弊社はいま、急速拡大している最中。毎月50人弱もの方が入社しています。そのため、内定者とのスケジュール調整、受け入れ研修の内容アップデート、保険証の準備と対応だけでもかなりの工数が必要です。 組織が大きくなると、総務関係の問い合わせ先がわからないケースも多くなり、中途入社の方から問い合わせを受けることも多いです。入社時にはじめて知った社内の人、ということで、さまざまな新入社員からご相談いただける立ち場となっています。

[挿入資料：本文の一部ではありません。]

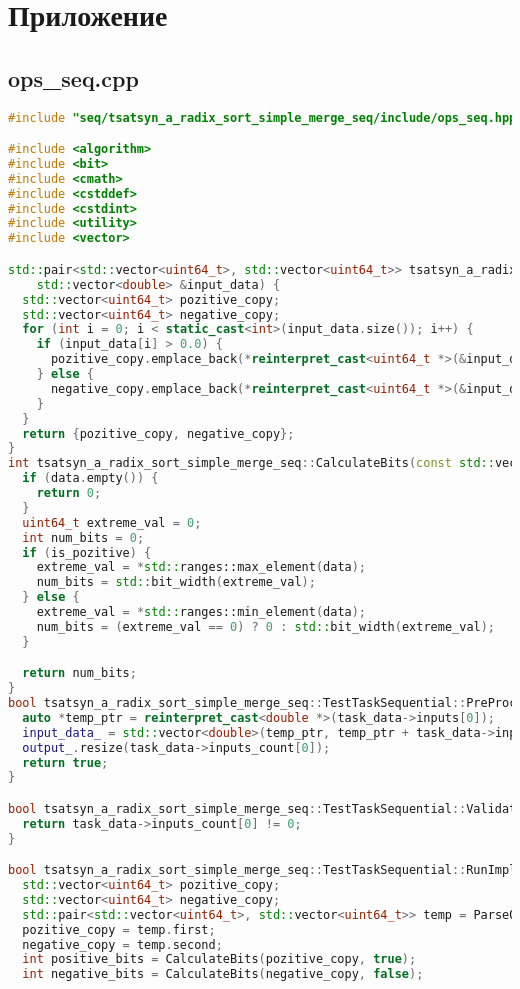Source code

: \documentclass[a4paper,12pt]{article}
\begin{document}
\section{Приложение}
\subsection{ops\_seq.cpp}
\begin{lstlisting}[language=C++,
    breaklines=true,       % Автоматический перенос строк
    columns=fullflexible ]
#include "seq/tsatsyn_a_radix_sort_simple_merge_seq/include/ops_seq.hpp"

#include <algorithm>
#include <bit>
#include <cmath>
#include <cstddef>
#include <cstdint>
#include <utility>
#include <vector>

std::pair<std::vector<uint64_t>, std::vector<uint64_t>> tsatsyn_a_radix_sort_simple_merge_seq::ParseOrigin(
    std::vector<double> &input_data) {
  std::vector<uint64_t> pozitive_copy;
  std::vector<uint64_t> negative_copy;
  for (int i = 0; i < static_cast<int>(input_data.size()); i++) {
    if (input_data[i] > 0.0) {
      pozitive_copy.emplace_back(*reinterpret_cast<uint64_t *>(&input_data[i]));
    } else {
      negative_copy.emplace_back(*reinterpret_cast<uint64_t *>(&input_data[i]));
    }
  }
  return {pozitive_copy, negative_copy};
}
int tsatsyn_a_radix_sort_simple_merge_seq::CalculateBits(const std::vector<uint64_t> &data, bool is_pozitive) {
  if (data.empty()) {
    return 0;
  }
  uint64_t extreme_val = 0;
  int num_bits = 0;
  if (is_pozitive) {
    extreme_val = *std::ranges::max_element(data);
    num_bits = std::bit_width(extreme_val);
  } else {
    extreme_val = *std::ranges::min_element(data);
    num_bits = (extreme_val == 0) ? 0 : std::bit_width(extreme_val);
  }

  return num_bits;
}
bool tsatsyn_a_radix_sort_simple_merge_seq::TestTaskSequential::PreProcessingImpl() {
  auto *temp_ptr = reinterpret_cast<double *>(task_data->inputs[0]);
  input_data_ = std::vector<double>(temp_ptr, temp_ptr + task_data->inputs_count[0]);
  output_.resize(task_data->inputs_count[0]);
  return true;
}

bool tsatsyn_a_radix_sort_simple_merge_seq::TestTaskSequential::ValidationImpl() {
  return task_data->inputs_count[0] != 0;
}

bool tsatsyn_a_radix_sort_simple_merge_seq::TestTaskSequential::RunImpl() {
  std::vector<uint64_t> pozitive_copy;
  std::vector<uint64_t> negative_copy;
  std::pair<std::vector<uint64_t>, std::vector<uint64_t>> temp = ParseOrigin(input_data_);
  pozitive_copy = temp.first;
  negative_copy = temp.second;
  int positive_bits = CalculateBits(pozitive_copy, true);
  int negative_bits = CalculateBits(negative_copy, false);


\end{lstlisting}
\end{document}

人事労務の仕事は社員の生活やライフイベントに深く関わる大事な仕事です。たとえば、「結婚したから名字を変えたい」「旧姓で働きたい」「プライベートで育児や介護に関するイベントが発生した場合どうしたら良いのか」といった女性社員からの問い合わせが多いです。

男性社員の相談にももちろん応えています。弊社では2017年、3名の男性メンバーが育児休暇を取得しました。「何日休めるのか」「子どもの保険証はいつ発行できるのか」というプライベートの質問から、「現場へのフォローをどうしたらいいのか」という仕事上の相談までさまざまです。


私が心がけていることはコミュニケーション。対面でやり取りし相談者の不安を取り除くこと、できる限り「ノー」を言わないこと、ちょっとしたことでも相談者に状況を知らせて安心させること、この3つを心がけています。


freee株式会社 メンバーサクセスチーム 労務担当 橋本 菜穂


――freee人事労務の利用状況を教えてください

約240人分の年末調整が延べ24時間で完了した

ユーザの一人として、freee人事労務は定型業務の負担を削減してくれるツールだと実感しています。時間短縮を実感できた業務のひとつが年末調整です。前職では、全て紙に出力、社員全員に控除等申告書を配ったうえ保管していたため、時間も場所も取られてしまっていました。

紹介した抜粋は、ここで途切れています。